Instructions for the task: Give the entries again, word for word.

Provided information:
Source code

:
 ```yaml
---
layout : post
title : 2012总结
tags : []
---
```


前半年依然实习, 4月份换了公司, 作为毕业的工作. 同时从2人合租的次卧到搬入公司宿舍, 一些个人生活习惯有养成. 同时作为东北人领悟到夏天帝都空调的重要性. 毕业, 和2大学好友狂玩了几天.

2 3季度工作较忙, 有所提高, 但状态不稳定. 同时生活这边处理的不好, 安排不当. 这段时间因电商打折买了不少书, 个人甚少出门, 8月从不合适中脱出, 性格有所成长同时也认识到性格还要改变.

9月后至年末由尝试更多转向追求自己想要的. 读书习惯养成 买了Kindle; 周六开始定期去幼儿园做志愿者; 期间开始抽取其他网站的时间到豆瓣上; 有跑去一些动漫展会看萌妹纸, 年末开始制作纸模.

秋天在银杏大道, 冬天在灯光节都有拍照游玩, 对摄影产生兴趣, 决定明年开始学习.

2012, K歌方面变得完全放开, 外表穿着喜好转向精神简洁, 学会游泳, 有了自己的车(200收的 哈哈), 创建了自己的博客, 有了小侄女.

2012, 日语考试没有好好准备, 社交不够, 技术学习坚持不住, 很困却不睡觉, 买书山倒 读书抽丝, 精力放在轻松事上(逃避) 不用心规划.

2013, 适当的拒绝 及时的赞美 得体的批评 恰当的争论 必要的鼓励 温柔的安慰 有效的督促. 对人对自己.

Reply to the task:
Source code

:
 ```yaml
---
layout : post
title : 2012总结
tags : []
---
```


前半年依然实习, 4月份换了公司, 作为毕业的工作. 同时从2人合租的次卧到搬入公司宿舍, 一些个人生活习惯有养成. 同时作为东北人领悟到夏天帝都空调的重要性. 毕业, 和2大学好友狂玩了几天.

2 3季度工作较忙, 有所提高, 但状态不稳定. 同时生活这边处理的不好, 安排不当. 这段时间因电商打折买了不少书, 个人甚少出门, 8月从不合适中脱出, 性格有所成长同时也认识到性格还要改变.

9月后至年末由尝试更多转向追求自己想要的. 读书习惯养成 买了Kindle; 周六开始定期去幼儿园做志愿者; 期间开始抽取其他网站的时间到豆瓣上; 有跑去一些动漫展会看萌妹纸, 年末开始制作纸模.

秋天在银杏大道, 冬天在灯光节都有拍照游玩, 对摄影产生兴趣, 决定明年开始学习.

2012, K歌方面变得完全放开, 外表穿着喜好转向精神简洁, 学会游泳, 有了自己的车(200收的 哈哈), 创建了自己的博客, 有了小侄女.

2012, 日语考试没有好好准备, 社交不够, 技术学习坚持不住, 很困却不睡觉, 买书山倒 读书抽丝, 精力放在轻松事上(逃避) 不用心规划.

2013, 适当的拒绝 及时的赞美 得体的批评 恰当的争论 必要的鼓励 温柔的安慰 有效的督促. 对人对自己.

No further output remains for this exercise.